By recruiting an expanded writing team to cover as many areas of women’s sport as possible to give the deepest insight, we are aiming to give women’s sport the platform it deserves.
The platform to #BeSeenBeHeardBeInspired.
Women’s sport cannot flourish any further if it’s not given a chance to. This summer has proved the demand for it is there amongst the British public and now we need to make sure the level of coverage only continues to grow.
We need to treat women the same way in which we treat the men though. That’s not only profiling the incredible stories and recognising stunning achievements but also tackling the more important issues too. If a point needs making, we will make it. If a controversial topic needs addressing, we will address it. If a question needs asking, we will ask it.
The more we see women’s sport, the more likely we are to talk about it. How cool would it be to overhear children discussing whether they’d rather be like KJT or Dina Asher-Smith? People at the pub debating whether Leanne Riley or Natasha ‘Mo’ Hunt should start at scrum half for England in their next Six Nations game? Groups of friends gathered round a phone trying to work out whether they can attend the next round of Barclays FAWSL fixtures?

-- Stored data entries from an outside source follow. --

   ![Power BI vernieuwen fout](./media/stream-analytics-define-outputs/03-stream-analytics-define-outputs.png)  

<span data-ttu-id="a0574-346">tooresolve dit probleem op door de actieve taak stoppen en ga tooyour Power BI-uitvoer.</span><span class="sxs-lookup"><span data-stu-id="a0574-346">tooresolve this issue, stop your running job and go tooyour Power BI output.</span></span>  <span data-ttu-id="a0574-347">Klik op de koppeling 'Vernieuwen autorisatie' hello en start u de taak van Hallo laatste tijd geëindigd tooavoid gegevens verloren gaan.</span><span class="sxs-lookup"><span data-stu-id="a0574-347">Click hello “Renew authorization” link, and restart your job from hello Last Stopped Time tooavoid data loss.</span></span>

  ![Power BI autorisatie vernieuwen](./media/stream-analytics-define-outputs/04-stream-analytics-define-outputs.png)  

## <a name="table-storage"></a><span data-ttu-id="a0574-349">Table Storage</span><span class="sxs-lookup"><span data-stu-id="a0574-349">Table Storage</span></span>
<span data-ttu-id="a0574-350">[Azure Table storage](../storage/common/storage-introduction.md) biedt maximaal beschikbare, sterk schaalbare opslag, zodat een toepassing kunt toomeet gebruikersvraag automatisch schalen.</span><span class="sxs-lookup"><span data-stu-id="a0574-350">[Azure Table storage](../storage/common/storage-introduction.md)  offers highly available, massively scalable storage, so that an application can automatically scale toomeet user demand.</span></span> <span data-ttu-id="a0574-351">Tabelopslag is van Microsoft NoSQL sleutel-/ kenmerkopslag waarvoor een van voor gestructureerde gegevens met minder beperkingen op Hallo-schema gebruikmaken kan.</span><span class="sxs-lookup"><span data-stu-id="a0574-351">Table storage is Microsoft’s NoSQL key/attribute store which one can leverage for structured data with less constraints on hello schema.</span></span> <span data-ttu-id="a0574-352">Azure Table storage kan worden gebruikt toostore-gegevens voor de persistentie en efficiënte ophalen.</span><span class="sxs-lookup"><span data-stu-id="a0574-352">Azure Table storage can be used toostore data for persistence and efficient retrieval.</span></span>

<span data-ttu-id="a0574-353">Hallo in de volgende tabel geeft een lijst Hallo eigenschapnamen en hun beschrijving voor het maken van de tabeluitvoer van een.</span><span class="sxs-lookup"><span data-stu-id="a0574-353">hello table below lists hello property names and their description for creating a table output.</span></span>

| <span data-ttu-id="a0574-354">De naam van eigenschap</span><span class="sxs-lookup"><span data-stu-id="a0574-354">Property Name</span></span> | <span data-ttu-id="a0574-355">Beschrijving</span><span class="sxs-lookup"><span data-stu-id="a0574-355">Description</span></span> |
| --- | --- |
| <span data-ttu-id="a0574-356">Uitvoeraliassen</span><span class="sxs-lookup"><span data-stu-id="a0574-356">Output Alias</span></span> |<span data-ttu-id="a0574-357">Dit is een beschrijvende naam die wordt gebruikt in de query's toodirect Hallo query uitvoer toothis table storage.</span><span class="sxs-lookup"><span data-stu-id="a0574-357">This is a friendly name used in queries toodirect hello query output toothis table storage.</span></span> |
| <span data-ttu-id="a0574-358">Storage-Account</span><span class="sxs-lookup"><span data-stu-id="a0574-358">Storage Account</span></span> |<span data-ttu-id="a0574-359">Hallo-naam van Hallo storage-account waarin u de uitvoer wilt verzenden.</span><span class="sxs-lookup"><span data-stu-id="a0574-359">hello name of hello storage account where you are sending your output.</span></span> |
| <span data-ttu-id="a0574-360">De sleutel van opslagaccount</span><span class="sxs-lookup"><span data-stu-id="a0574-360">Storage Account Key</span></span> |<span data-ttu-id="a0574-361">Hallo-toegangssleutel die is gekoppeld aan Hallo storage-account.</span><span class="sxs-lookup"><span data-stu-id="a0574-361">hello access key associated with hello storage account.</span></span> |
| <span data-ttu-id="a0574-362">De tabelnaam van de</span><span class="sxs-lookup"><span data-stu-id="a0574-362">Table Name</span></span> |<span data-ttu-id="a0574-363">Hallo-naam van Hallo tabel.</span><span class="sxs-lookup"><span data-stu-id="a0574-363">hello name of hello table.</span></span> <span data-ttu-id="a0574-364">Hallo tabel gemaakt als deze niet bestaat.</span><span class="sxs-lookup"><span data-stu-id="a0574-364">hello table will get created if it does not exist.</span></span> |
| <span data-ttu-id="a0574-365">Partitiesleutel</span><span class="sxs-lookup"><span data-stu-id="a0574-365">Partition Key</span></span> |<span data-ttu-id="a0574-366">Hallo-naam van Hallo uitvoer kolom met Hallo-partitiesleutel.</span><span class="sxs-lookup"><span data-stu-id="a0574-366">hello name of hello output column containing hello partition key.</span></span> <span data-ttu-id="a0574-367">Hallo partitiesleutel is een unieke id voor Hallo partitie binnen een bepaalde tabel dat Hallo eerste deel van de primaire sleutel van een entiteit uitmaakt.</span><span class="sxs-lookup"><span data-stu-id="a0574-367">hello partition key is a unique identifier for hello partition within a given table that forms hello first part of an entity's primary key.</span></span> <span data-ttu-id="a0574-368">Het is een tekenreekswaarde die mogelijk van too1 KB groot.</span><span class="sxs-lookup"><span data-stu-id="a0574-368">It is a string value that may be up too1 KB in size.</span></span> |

While it’s crucial to make gender equality in sports media the norm, this will only allow us to reach a certain number of people. We need to get people talking about women’s sport with their friends, uncles, neighbours and strangers in the street if we are going to make sure it reaches everyone in the country.
For too long aspiring female athletes grew up with only male role models to copy. Many of those who have made it to the elite level have often said they were barely aware of their female counterparts.
But we are now in a position to change that, to inspire girls to want to take up a sport and try to emulate their female heroes, if we make sure women’s sport continues to be seen and heard.
Of course there’s nothing wrong with a young female cricketer wanting to be the next Ben Stokes. But at the same time she should have the option to aspire to emulate Katherine Brunt or Georgia Elwiss too.
If we want to inspire the next generation, we need to increase how much we see and hear about women’s sport. And the more the next generation are inspired, the more we will see and hear about women’s sport.
That’s what we want. True media equality, giving women as much coverage as men, good or bad.
The chance to #BeSeenBeHeardBeInspired.